Exercise requirements: Gather all lines with "analysis" from the records.

───

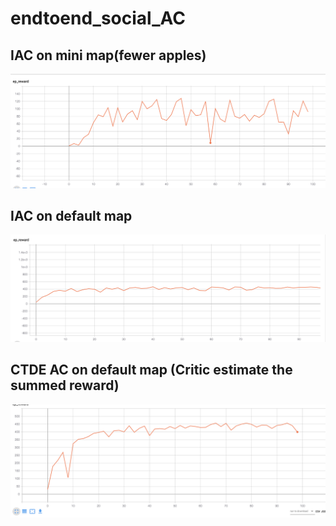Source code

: # endtoend_social_AC
## IAC on mini map(fewer apples)
![image](https://github.com/xuezzee/endtoend_social_pg/blob/IAC/picture/IAC_on_mini_map.png?raw=true)





## IAC on default map
![image](https://github.com/xuezzee/endtoend_social_pg/blob/IAC/picture/IAC_on_default_small.png?raw=true)





## CTDE AC on default map (Critic estimate the summed reward)
![image](https://github.com/xuezzee/endtoend_social_pg/blob/IAC/picture/CTDE_AC_on_default_small.png?raw=true)
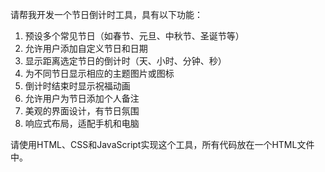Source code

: 请帮我开发一个节日倒计时工具，具有以下功能：
1. 预设多个常见节日（如春节、元旦、中秋节、圣诞节等）
2. 允许用户添加自定义节日和日期
3. 显示距离选定节日的倒计时（天、小时、分钟、秒）
4. 为不同节日显示相应的主题图片或图标
5. 倒计时结束时显示祝福动画
6. 允许用户为节日添加个人备注
7. 美观的界面设计，有节日氛围
8. 响应式布局，适配手机和电脑

请使用HTML、CSS和JavaScript实现这个工具，所有代码放在一个HTML文件中。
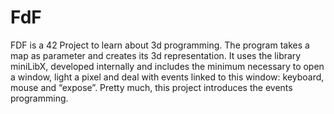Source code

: # FdF
FDF is a 42 Project to learn about 3d programming. The program takes a map as parameter and creates its 3d representation. It uses the library miniLibX, developed internally and includes the minimum necessary to open a window, light a pixel and deal with events linked to this window: keyboard, mouse and “expose”. Pretty much, this project introduces the events programming.
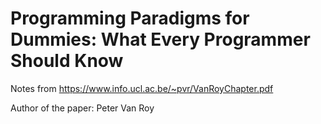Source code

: # Programming Paradigms for Dummies: What Every Programmer Should Know
Notes from https://www.info.ucl.ac.be/~pvr/VanRoyChapter.pdf

Author of the paper: Peter Van Roy



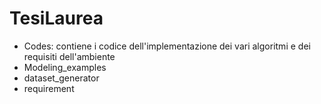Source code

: # TesiLaurea
- Codes: contiene i codice dell'implementazione dei vari algoritmi e dei requisiti dell'ambiente
-  Modeling_examples
-  dataset_generator
-  requirement
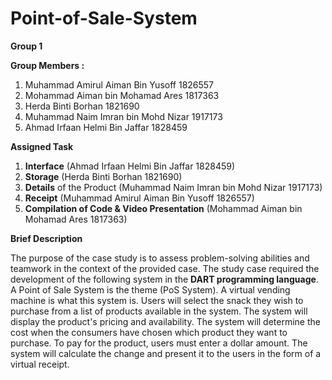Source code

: # Point-of-Sale-System

**Group 1**

**Group Members :**
 1. Muhammad Amirul Aiman Bin Yusoff 1826557
 2. Mohammad Aiman bin Mohamad Ares 1817363
 3. Herda Binti Borhan 1821690
 4. Muhammad Naim Imran bin Mohd Nizar 1917173
 5. Ahmad Irfaan Helmi Bin Jaffar 1828459

**Assigned Task**
 1. **Interface** (Ahmad Irfaan Helmi Bin Jaffar 1828459)
 2. **Storage** (Herda Binti Borhan 1821690)
 3. **Details** of the Product (Muhammad Naim Imran bin Mohd Nizar 1917173)
 4. **Receipt** (Muhammad Amirul Aiman Bin Yusoff 1826557)
 5. **Compilation of Code & Video Presentation** (Mohammad Aiman bin Mohamad Ares 1817363)

**Brief Description**

The purpose of the case study is to assess problem-solving abilities and teamwork in the context of the provided case. The study case required the development of the following system in the **DART programming language**. A Point of Sale System is the theme (PoS System). A virtual vending machine is what this system is. Users will select the snack they wish to purchase from a list of products available in the system. The system will display the product's pricing and availability. The system will determine the cost when the consumers have chosen which product they want to purchase. To pay for the product, users must enter a dollar amount. The system will calculate the change and present it to the users in the form of a virtual receipt.
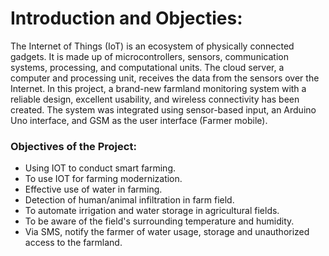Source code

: # Introduction and Objecties:

<p>The Internet of Things (IoT) is an ecosystem of physically connected gadgets. It is made up of microcontrollers, sensors, communication systems, processing, and computational units. The cloud server, a computer and processing unit, receives the data from the sensors over the Internet.
In this project, a brand-new farmland monitoring system with a reliable design, excellent usability, and wireless connectivity has been created. The system was integrated using sensor-based input, an Arduino Uno interface, and GSM as the user interface (Farmer mobile).</p>

<h3>Objectives of the Project:</h3>
<ul>
  <li>Using IOT to conduct smart farming.
  <li>To use IOT for farming modernization.
  <li>Effective use of water in farming. 
  <li>Detection of human/animal infiltration in farm field.  
  <li>To automate irrigation and water storage in agricultural fields.
  <li>To be aware of the field's surrounding temperature and humidity.
  <li>Via SMS, notify the farmer of water usage, storage and unauthorized access to the farmland.
</ul>
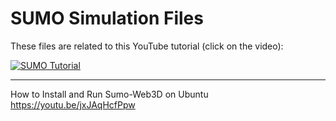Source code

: # SUMO Simulation Files

These files are related to this YouTube tutorial (click on the video):

[![SUMO Tutorial](http://img.youtube.com/vi/zQH1n0Fvxes/0.jpg)](http://www.youtube.com/watch?v=zQH1n0Fvxes "SUMO Tutorial")

***

How to Install and Run Sumo-Web3D on Ubuntu
https://youtu.be/jxJAqHcfPpw
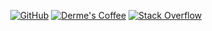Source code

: <p align="center">
    <a href="https://github.com/derme302" target="_blank"><img alt="GitHub" src="https://img.shields.io/badge/-@derme302-181717?style=flat&logo=GitHub&logoColor=white"></a>
    <a href="https://derme.coffee/" target="_blank"><img alt="Derme's Coffee" src="https://img.shields.io/badge/-derme.coffee-82acec?style=flat&logo=CoffeeScript&logoColor=white"></a>
    <a href="https://stackoverflow.com/users/3023853/derme302" target="_blank"><img alt="Stack Overflow" src="https://img.shields.io/badge/-Stack%20Overflow-FE7A16?style=flat&logo=Stack-Overflow&logoColor=white"></a>
</p>
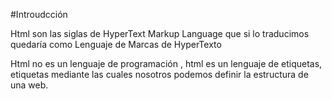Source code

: #Introudcción	

Html son las siglas de HyperText Markup Language que si lo traducimos quedaría como Lenguaje de Marcas de HyperTexto

Html no es un lenguaje de programación , html es un lenguaje de etiquetas, etiquetas mediante las cuales nosotros podemos definir la estructura de una web.
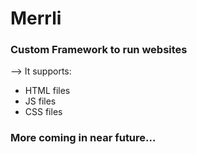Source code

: # Merrli

### Custom Framework to run websites

--> It supports:

- HTML files
- JS files
- CSS files

### More coming in near future...
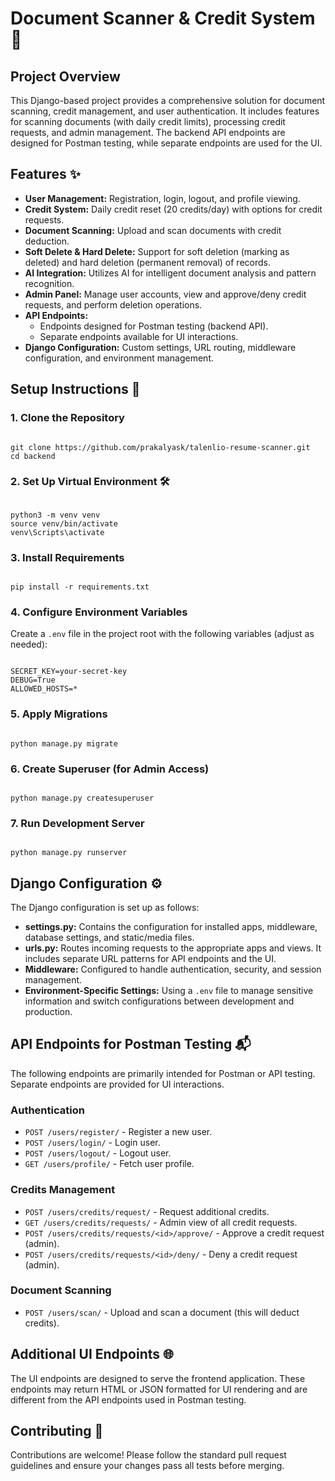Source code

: <h1>Document Scanner & Credit System 🚀</h1>
<h2>Project Overview</h2>
<p>
    This Django-based project provides a comprehensive solution for document scanning, credit management, and user
    authentication.
    It includes features for scanning documents (with daily credit limits), processing credit requests, and admin
    management.
    The backend API endpoints are designed for Postman testing, while separate endpoints are used for the UI.
</p>
<h2>Features ✨</h2>
<ul>
        <li><strong>User Management:</strong> Registration, login, logout, and profile viewing.</li>
        <li><strong>Credit System:</strong> Daily credit reset (20 credits/day) with options for credit requests.</li>
        <li><strong>Document Scanning:</strong> Upload and scan documents with credit deduction.</li>
        <li><strong>Soft Delete & Hard Delete:</strong> Support for soft deletion (marking as deleted) and hard deletion (permanent removal) of records.</li>
        <li><strong>AI Integration:</strong> Utilizes AI for intelligent document analysis and pattern recognition.</li>
        <li><strong>Admin Panel:</strong> Manage user accounts, view and approve/deny credit requests, and perform deletion operations.</li>
        <li><strong>API Endpoints:</strong> 
            <ul>
                <li>Endpoints designed for Postman testing (backend API).</li>
                <li>Separate endpoints available for UI interactions.</li>
            </ul>
        </li>
        <li><strong>Django Configuration:</strong> Custom settings, URL routing, middleware configuration, and environment management.</li>
    </ul>
<h2>Setup Instructions 🔧</h2>
<h3>1. Clone the Repository</h3>
<pre><code>
git clone https://github.com/prakalyask/talenlio-resume-scanner.git
cd backend
</code></pre>
<h3>2. Set Up Virtual Environment 🛠️</h3>
<pre><code>
python3 -m venv venv
source venv/bin/activate   <!-- For Linux/Mac -->
venv\Scripts\activate      <!-- For Windows -->
</code></pre>
<h3>3. Install Requirements</h3>
<pre><code>
pip install -r requirements.txt
</code></pre>
<h3>4. Configure Environment Variables</h3>
<p>Create a <code>.env</code> file in the project root with the following variables (adjust as needed):</p>
<pre><code>
SECRET_KEY=your-secret-key
DEBUG=True
ALLOWED_HOSTS=*
</code></pre>
<h3>5. Apply Migrations</h3>
<pre><code>
python manage.py migrate
</code></pre>
<h3>6. Create Superuser (for Admin Access)</h3>
<pre><code>
python manage.py createsuperuser
</code></pre>
<h3>7. Run Development Server</h3>
<pre><code>
python manage.py runserver
</code></pre>
<h2>Django Configuration ⚙️</h2>
<p>
    The Django configuration is set up as follows:
</p>
<ul>
    <li><strong>settings.py:</strong> Contains the configuration for installed apps, middleware, database settings,
        and static/media files.</li>
    <li><strong>urls.py:</strong> Routes incoming requests to the appropriate apps and views. It includes separate
        URL patterns for API endpoints and the UI.</li>
    <li><strong>Middleware:</strong> Configured to handle authentication, security, and session management.</li>
    <li><strong>Environment-Specific Settings:</strong> Using a <code>.env</code> file to manage sensitive
        information and switch configurations between development and production.</li>
</ul>
<h2>API Endpoints for Postman Testing 📬</h2>
<p>The following endpoints are primarily intended for Postman or API testing. Separate endpoints are provided for UI
    interactions.</p>
<h3>Authentication</h3>
<ul>
    <li><code>POST /users/register/</code> - Register a new user.</li>
    <li><code>POST /users/login/</code> - Login user.</li>
    <li><code>POST /users/logout/</code> - Logout user.</li>
    <li><code>GET /users/profile/</code> - Fetch user profile.</li>
</ul>
<h3>Credits Management</h3>
<ul>
    <li><code>POST /users/credits/request/</code> - Request additional credits.</li>
    <li><code>GET /users/credits/requests/</code> - Admin view of all credit requests.</li>
    <li><code>POST /users/credits/requests/&lt;id&gt;/approve/</code> - Approve a credit request (admin).</li>
    <li><code>POST /users/credits/requests/&lt;id&gt;/deny/</code> - Deny a credit request (admin).</li>
</ul>
<h3>Document Scanning</h3>
<ul>
    <li><code>POST /users/scan/</code> - Upload and scan a document (this will deduct credits).</li>
</ul>
<h2>Additional UI Endpoints 🌐</h2>
<p>
    The UI endpoints are designed to serve the frontend application. These endpoints may return HTML or JSON
    formatted for UI rendering and are different from the API endpoints used in Postman testing.
</p>
<h2>Contributing 🤝</h2>
<p>
    Contributions are welcome! Please follow the standard pull request guidelines and ensure your changes pass all
    tests before merging.
</p>

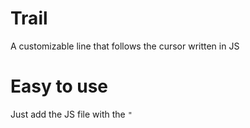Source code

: # Trail
A customizable line that follows the cursor written in JS

# Easy to use
Just add the JS file with the <code>"<script> tag"</code>

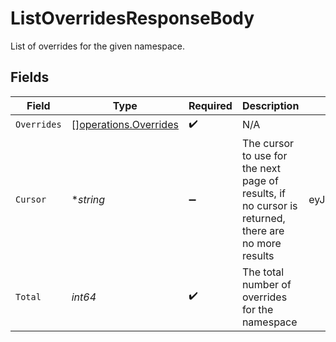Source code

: # ListOverridesResponseBody

List of overrides for the given namespace.


## Fields

| Field                                                                                               | Type                                                                                                | Required                                                                                            | Description                                                                                         | Example                                                                                             |
| --------------------------------------------------------------------------------------------------- | --------------------------------------------------------------------------------------------------- | --------------------------------------------------------------------------------------------------- | --------------------------------------------------------------------------------------------------- | --------------------------------------------------------------------------------------------------- |
| `Overrides`                                                                                         | [][operations.Overrides](../../models/operations/overrides.md)                                      | :heavy_check_mark:                                                                                  | N/A                                                                                                 |                                                                                                     |
| `Cursor`                                                                                            | **string*                                                                                           | :heavy_minus_sign:                                                                                  | The cursor to use for the next page of results, if no cursor is returned, there are no more results | eyJrZXkiOiJrZXlfMTIzNCJ9                                                                            |
| `Total`                                                                                             | *int64*                                                                                             | :heavy_check_mark:                                                                                  | The total number of overrides for the namespace                                                     |                                                                                                     |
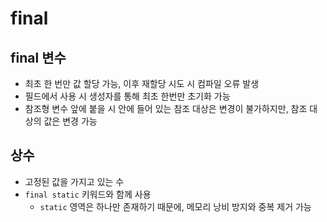 # final
## final 변수
- 최초 한 번만 값 할당 가능, 이후 재할당 시도 시 컴파일 오류 발생
- 필드에서 사용 시 생성자를 통해 최초 한번만 초기화 가능
- 참조형 변수 앞에 붙을 시 안에 들어 있는 참조 대상은 변경이 불가하지만, 참조 대상의 값은 변경 가능

## 상수
- 고정된 값을 가지고 있는 수
- `final static` 키워드와 함께 사용
  - `static` 영역은 하나만 존재하기 때문에, 메모리 낭비 방지와 중복 제거 가능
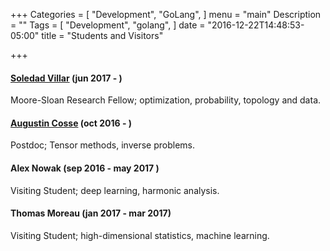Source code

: +++
Categories = [
  "Development",
  "GoLang",
]
menu = "main"
Description = ""
Tags = [
  "Development",
  "golang",
]
date = "2016-12-22T14:48:53-05:00"
title = "Students and Visitors"

+++
#### [Soledad Villar](http://www.cims.nyu.edu/~villar/) (jun 2017 - )
Moore-Sloan Research Fellow; optimization, probability, topology and data. 

#### [Augustin Cosse](http://www.augustincosse.com) (oct 2016 - )
Postdoc; Tensor methods, inverse problems.  

#### Alex Nowak (sep 2016 - may 2017 )
Visiting Student; deep learning, harmonic analysis.

#### Thomas Moreau (jan 2017 - mar 2017)
Visiting Student; high-dimensional statistics, machine learning.
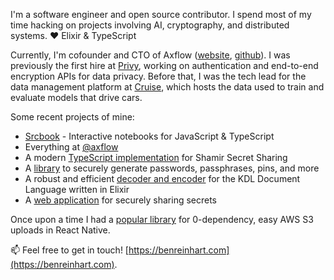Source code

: I'm a software engineer and open source contributor. I spend most of my time hacking on projects involving AI, cryptography, and distributed systems. ❤️ Elixir & TypeScript

Currently, I'm cofounder and CTO of Axflow ([website](https://axflow.dev), [github](https://github.com/axflow)). I was previously the first hire at [Privy](https://privy.io), working on authentication and end-to-end encryption APIs for data privacy. Before that, I was the tech lead for the data management platform at [Cruise](https://getcruise.com), which hosts the data used to train and evaluate models that drive cars.

Some recent projects of mine:

* [Srcbook](https://github.com/srcbookdev/srcbook) - Interactive notebooks for JavaScript & TypeScript
* Everything at [@axflow](https://github.com/axflow)
* A modern [TypeScript implementation](https://github.com/privy-io/shamir-secret-sharing) for Shamir Secret Sharing
* A [library](https://github.com/benjreinhart/secure-password-utilities) to securely generate passwords, passphrases, pins, and more
* A robust and efficient [decoder and encoder](https://github.com/benjreinhart/ex_kdl) for the KDL Document Language written in Elixir
* A [web application](https://github.com/benjreinhart/rayven) for securely sharing secrets

Once upon a time I had a [popular library](https://github.com/benjreinhart/react-native-aws3) for 0-dependency, easy AWS S3 uploads in React Native.

📫 Feel free to get in touch! [https://benreinhart.com](https://benreinhart.com).

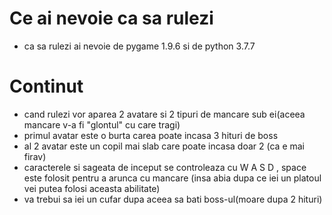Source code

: # Ce ai nevoie ca sa rulezi

  * ca sa rulezi ai nevoie de pygame 1.9.6 si de python 3.7.7

# Continut

  * cand rulezi vor aparea 2 avatare si 2 tipuri de mancare sub ei(aceea mancare v-a fi "glontul" cu care tragi)
  * primul avatar este o burta carea poate incasa 3 hituri de boss
  * al 2 avatar este un copil mai slab care poate incasa doar 2 (ca e mai firav)
  * caracterele si sageata de inceput se controleaza cu W A S D , space este folosit pentru a arunca cu mancare (insa abia dupa ce iei un platoul vei putea folosi aceasta abilitate)
  * va trebui sa iei un cufar dupa aceea sa bati boss-ul(moare dupa 2 hituri)
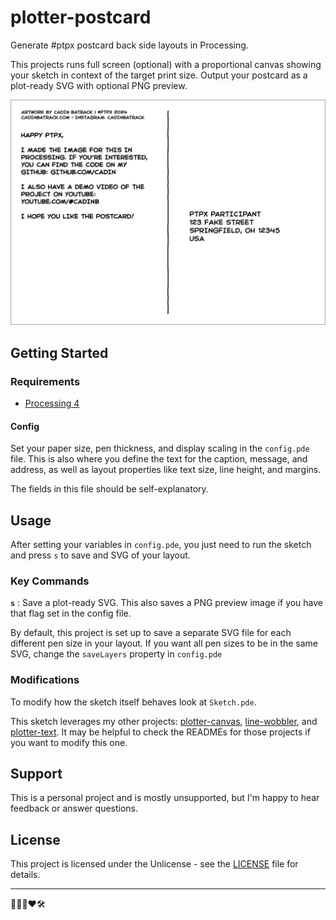 # plotter-postcard

Generate #ptpx postcard back side layouts in Processing.

This projects runs full screen (optional) with a proportional canvas showing your sketch in context of the target print size. Output your postcard as a plot-ready SVG with optional PNG preview.

![Preview image showing a postcard with caption, message, and address](Preview.gif)

## Getting Started

### Requirements

-   [Processing 4](https://processing.org/download)

#### Config

Set your paper size, pen thickness, and display scaling in the `config.pde` file.
This is also where you define the text for the caption, message, and address, as well as layout properties like text size, line height, and margins.

The fields in this file should be self-explanatory.

## Usage

After setting your variables in `config.pde`, you just need to run the sketch and press `s` to save and SVG of your layout.

### Key Commands

**`s`** : Save a plot-ready SVG. This also saves a PNG preview image if you have that flag set in the config file.

By default, this project is set up to save a separate SVG file for each different pen size in your layout. If you want all pen sizes to be in the same SVG, change the `saveLayers` property in `config.pde`

### Modifications

To modify how the sketch itself behaves look at `Sketch.pde`.

This sketch leverages my other projects: [plotter-canvas](https://github.com/cadin/plotter-canvas), [line-wobbler](https://github.com/cadin/line-wobbler), and [plotter-text](https://github.com/cadin/plotter-text).
It may be helpful to check the READMEs for those projects if you want to modify this one.

## Support

This is a personal project and is mostly unsupported, but I'm happy to hear feedback or answer questions.

## License

This project is licensed under the Unlicense - see the [LICENSE](LICENSE) file for details.

---

👨🏻‍🦲❤️🛠

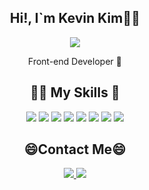 <h2 align="center">Hi!, I`m Kevin Kim👋🏻 </h2>

<p align="center">
<img src="https://capsule-render.vercel.app/api?type=Waving&color=auto&height=300&section=header&text=Kevin%20Kim&fontSize=90" />
</p>

<p align="center">
  Front-end Developer 🚀
</p>

<h2 align="center">💪🏻 My Skills 🦾</h2>
<p align="center">
  <img src="https://img.shields.io/badge/React-black?style=flat-square&logo=React&logoColor=#F7DF1E"/>
  <img src="https://img.shields.io/badge/JavaScript-black?style=flat-square&logo=JavaScript&logoColor=#F7DF1E"/>
  <img src="https://img.shields.io/badge/TypeScript-black?style=flat-square&logo=TypeScript&logoColor=#F7DF1E"/>
  <img src="https://img.shields.io/badge/Java-black?style=flat-square&logo=Java&logoColor=#F7DF1E"/>
  <img src="https://img.shields.io/badge/HTML5-black?style=flat-square&logo=HTML5&logoColor=#F7DF1E"/>
  <img src="https://img.shields.io/badge/CSS3-black?style=flat-square&logo=CSS3&logoColor=#F7DF1E"/>
  <img src="https://img.shields.io/badge/styled components-black?style=flat-square&logo=styled-components&logoColor=#F7DF1E"/>
  <img src="https://img.shields.io/badge/Sass-black?style=flat-square&logo=Sass&logoColor=#F7DF1E"/>
</p>
<h2 align="center">😄Contact Me😄</h2>

<p align="center">
  <a href="https://velog.io/@kun_woo"> 
  <img src="https://img.shields.io/badge/Velog-black?style=flat-square&logo=Velog&logoColor=#F7DF1E"/>
  </a>
  <a href="mailto:kevin8603k@gmail.com">
  <img src="https://img.shields.io/badge/Gmail-black?style=flat-square&logo=Gmail&logoColor=#F7DF1E"&link=mailto:kevin8603k@gmail.com"/>
  </a>
</p>
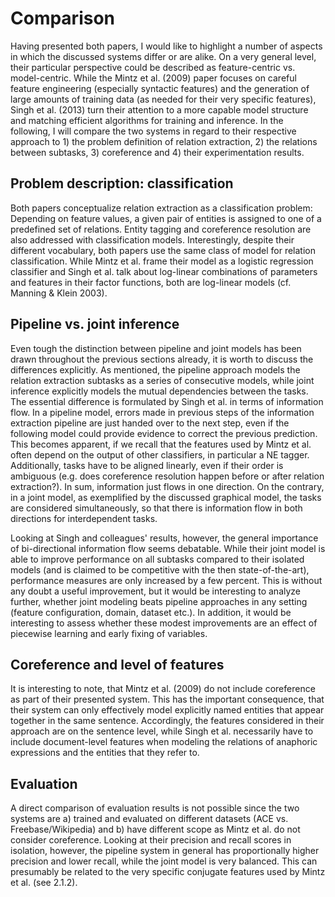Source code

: # Comparison

Having presented both papers, I would like to highlight a number of aspects in which the discussed systems differ or are alike. On a very general level, their particular perspective could be described as feature-centric vs. model-centric. While the Mintz et al. (2009) paper focuses on careful feature engineering (especially syntactic features) and the generation of large amounts of training data (as needed for their very specific features), Singh et al. (2013) turn their attention to a more capable model structure and matching efficient algorithms for training and inference. In the following, I will compare the two systems in regard to their respective approach to 1) the problem definition of relation extraction, 2) the relations between subtasks, 3) coreference and 4) their experimentation results.

## Problem description: classification

Both papers conceptualize relation extraction as a classification problem: Depending on feature values, a given pair of entities is assigned to one of a predefined set of relations. Entity tagging and coreference resolution are also addressed with classification models. Interestingly, despite their different vocabulary, both papers use the same class of model for relation classification. While Mintz et al. frame their model as a logistic regression classifier and Singh et al. talk about log-linear combinations of parameters and features in their factor functions, both are log-linear models (cf. Manning & Klein 2003).

## Pipeline vs. joint inference

Even tough the distinction between pipeline and joint models has been drawn throughout the previous sections already, it is worth to discuss the differences explicitly. As mentioned, the pipeline approach models the relation extraction subtasks as a series of consecutive models, while joint inference explicitly models the mutual dependencies between the tasks. The essential difference is formulated by Singh et al. in terms of information flow. In a pipeline model, errors made in previous steps of the information extraction pipeline are just handed over to the next step, even if the following model could provide evidence to correct the previous prediction. This becomes apparent, if we recall that the features used by Mintz et al. often depend on the output of other classifiers, in particular a NE tagger. Additionally, tasks have to be aligned linearly, even if their order is ambiguous (e.g. does coreference resolution happen before or after relation extraction?). In sum, information just flows in one direction. On the contrary, in a joint model, as exemplified by the discussed graphical model, the tasks are considered simultaneously, so that there is information flow in both directions for interdependent tasks.

Looking at Singh and colleagues' results, however, the general importance of bi-directional information flow seems debatable. While their joint model is able to improve performance on all subtasks compared to their isolated models (and is claimed to be competitive with the then state-of-the-art), performance measures are only increased by a few percent. This is without any doubt a useful improvement, but it would be interesting to analyze further, whether joint modeling beats pipeline approaches in any setting (feature configuration, domain, dataset etc.). In addition, it would be interesting to assess whether these modest improvements are an effect of piecewise learning and early fixing of variables.

## Coreference and level of features

It is interesting to note, that Mintz et al. (2009) do not include coreference as part of their presented system. This has the important consequence, that their system can only effectively model explicitly named entities that appear together in the same sentence. Accordingly, the features considered in their approach are on the sentence level, while Singh et al. necessarily have to include document-level features when modeling the relations of anaphoric expressions and the entities that they refer to.

## Evaluation

A direct comparison of evaluation results is not possible since the two systems are a) trained and evaluated on different datasets (ACE vs. Freebase/Wikipedia) and b) have different scope as Mintz et al. do not consider coreference. Looking at their precision and recall scores in isolation, however, the pipeline system in general has proportionally higher precision and lower recall, while the joint model is very balanced. This can presumably be related to the very specific conjugate features used by Mintz et al. (see 2.1.2).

───

Result:
        <li><strong>AI Integration:</strong> Utilizes AI for intelligent document analysis and pattern recognition.</li>
Visiting Student; deep learning, harmonic analysis.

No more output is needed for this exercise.